Tu me dis que les papiers militaires de Boili qui ont été mangé par les termites, j’aurais dû les mettre à la même place où je conserve mes autres papiers de valeur. Oui, c’est bien ce que je fais pour le carnet militaire, ce fameux carnet et d’autres choses de cette sorte mais à part cela Boili en a plein une caisse de papiers techniques, de plans des canons contre avions etc, ce sont de grands porte-feuilles en carton qui à eux seuls remplissent toute une caisse.
Non, ne dis pas à Hedy de me faire un manteau du soir. Je veux le faire moi-même. Ne me fais plus faire quoi que ce soit chez Hedy si je ne le demande pas.
Je serais bien contente de recevoir le tapis écrit par la grandmamali et brodé par toi (au point de croix) et je le tiendrai à l’honneur. Toutefois si tu aimerais le garder, alors garde-le encore, quitte à ce que je te le chipe quand je serai une fois en congé.
Tu me demandes sur quoi je cuisais avant d’avoir ce fourneau électrique.

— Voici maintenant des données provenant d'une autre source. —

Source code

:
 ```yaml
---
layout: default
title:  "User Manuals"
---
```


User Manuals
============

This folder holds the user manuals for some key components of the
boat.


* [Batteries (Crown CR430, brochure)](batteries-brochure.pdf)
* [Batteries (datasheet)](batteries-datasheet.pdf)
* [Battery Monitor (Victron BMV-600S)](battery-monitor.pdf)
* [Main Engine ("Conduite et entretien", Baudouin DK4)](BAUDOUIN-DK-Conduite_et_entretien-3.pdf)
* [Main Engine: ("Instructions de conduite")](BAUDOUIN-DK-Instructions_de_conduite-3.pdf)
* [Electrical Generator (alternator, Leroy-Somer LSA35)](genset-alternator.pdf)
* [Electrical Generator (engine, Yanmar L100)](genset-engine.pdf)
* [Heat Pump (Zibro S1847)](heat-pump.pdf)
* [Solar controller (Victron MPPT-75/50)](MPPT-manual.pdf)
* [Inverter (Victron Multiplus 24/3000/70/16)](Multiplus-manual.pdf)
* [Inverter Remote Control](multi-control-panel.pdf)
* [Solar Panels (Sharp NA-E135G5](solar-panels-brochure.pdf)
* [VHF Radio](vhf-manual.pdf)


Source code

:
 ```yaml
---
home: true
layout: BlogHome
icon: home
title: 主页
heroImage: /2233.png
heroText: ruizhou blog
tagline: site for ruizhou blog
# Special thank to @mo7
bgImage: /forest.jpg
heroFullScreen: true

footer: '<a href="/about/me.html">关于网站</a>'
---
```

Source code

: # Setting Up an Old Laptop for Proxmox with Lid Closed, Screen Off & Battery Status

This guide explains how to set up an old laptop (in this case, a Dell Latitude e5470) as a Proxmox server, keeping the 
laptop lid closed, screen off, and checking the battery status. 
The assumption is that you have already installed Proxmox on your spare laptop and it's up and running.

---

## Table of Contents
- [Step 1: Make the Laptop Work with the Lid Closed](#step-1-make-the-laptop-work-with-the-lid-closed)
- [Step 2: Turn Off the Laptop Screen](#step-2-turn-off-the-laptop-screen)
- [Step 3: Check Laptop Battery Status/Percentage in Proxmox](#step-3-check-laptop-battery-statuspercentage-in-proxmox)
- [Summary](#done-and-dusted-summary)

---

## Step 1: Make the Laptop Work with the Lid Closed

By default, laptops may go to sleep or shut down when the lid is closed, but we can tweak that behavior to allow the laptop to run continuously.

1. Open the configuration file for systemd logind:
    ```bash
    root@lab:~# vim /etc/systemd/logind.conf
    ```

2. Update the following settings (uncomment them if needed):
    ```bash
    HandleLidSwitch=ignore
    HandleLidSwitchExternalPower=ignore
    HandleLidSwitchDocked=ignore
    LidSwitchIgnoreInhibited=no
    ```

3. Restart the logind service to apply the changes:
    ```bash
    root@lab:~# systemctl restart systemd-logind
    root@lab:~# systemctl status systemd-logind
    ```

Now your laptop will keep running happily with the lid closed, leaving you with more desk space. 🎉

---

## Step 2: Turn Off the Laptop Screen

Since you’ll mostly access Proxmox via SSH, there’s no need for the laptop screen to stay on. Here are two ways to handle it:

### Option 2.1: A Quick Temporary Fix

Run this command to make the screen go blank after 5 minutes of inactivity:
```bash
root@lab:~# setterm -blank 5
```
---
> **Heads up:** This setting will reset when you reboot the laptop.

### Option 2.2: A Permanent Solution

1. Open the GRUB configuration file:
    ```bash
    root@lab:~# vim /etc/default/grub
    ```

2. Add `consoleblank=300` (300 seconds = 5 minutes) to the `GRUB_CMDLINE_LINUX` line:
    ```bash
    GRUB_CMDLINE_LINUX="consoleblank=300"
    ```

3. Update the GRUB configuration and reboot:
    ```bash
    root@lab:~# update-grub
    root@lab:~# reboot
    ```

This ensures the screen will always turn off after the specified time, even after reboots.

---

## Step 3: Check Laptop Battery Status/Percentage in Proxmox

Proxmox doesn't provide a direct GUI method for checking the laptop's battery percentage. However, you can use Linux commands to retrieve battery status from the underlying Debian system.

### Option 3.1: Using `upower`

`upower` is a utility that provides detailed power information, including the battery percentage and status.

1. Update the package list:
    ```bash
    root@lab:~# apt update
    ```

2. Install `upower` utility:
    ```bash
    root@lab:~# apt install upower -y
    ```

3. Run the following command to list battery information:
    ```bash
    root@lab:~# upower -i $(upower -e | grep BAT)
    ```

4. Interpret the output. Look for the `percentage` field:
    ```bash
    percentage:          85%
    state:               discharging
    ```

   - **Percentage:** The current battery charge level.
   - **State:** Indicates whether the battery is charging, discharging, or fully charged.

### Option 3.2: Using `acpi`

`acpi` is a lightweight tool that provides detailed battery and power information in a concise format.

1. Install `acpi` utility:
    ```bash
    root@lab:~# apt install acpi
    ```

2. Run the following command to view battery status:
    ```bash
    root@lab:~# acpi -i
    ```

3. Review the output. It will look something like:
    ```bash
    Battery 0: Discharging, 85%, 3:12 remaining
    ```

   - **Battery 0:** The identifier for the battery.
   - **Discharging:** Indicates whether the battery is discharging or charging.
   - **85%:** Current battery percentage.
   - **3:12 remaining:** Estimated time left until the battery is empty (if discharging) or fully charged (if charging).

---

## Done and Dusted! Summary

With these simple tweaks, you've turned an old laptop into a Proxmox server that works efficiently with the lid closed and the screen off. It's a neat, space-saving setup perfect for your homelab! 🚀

Mais Mamms, je vous l’ai pourtant écrit bien souvent que je cuisais sur du charbon. Le matin, la koki faisait un tas de petits feux de charbon de bois, sur lesquels ensuite elle posait ses casseroles. Cela dégageait une chaleur formidable de telle sorte que je ne pouvais pas cuire moi-même, c’était trop fatiguant. Maintenant c’est autre chose, il fait chic. A Batavia j’avais le gaz comme en Europe, cela aussi c’était bien. Ici j’ai une belle cuisine maintenant, un beau potager (cuisinière) tout blanc, des belles casseroles spéciales en aluminium que j’ai reçues en location avec le potager, et mon beau geyzer (chauffe eau, boiler) électrique tout blanc aussi dans la chambre de bain à côté de la cuisine.
Tes haricots, je ne les ai pas encore faits, car j’ai encore toujours les Mogendorff en visite et ces haricots je veux les faire quand nous serons seuls. Je ne supporterais pas qu’ils les mangent avec des longues dents.
Cette madame Fraay a 38 ans. C’est une belle femme, grande et forte, et la seule que j’aie rencontré jusqu’à présent qui sache apprécier de la haute couture et la mode à la française. Toutes les autres n’y comprennent goutte.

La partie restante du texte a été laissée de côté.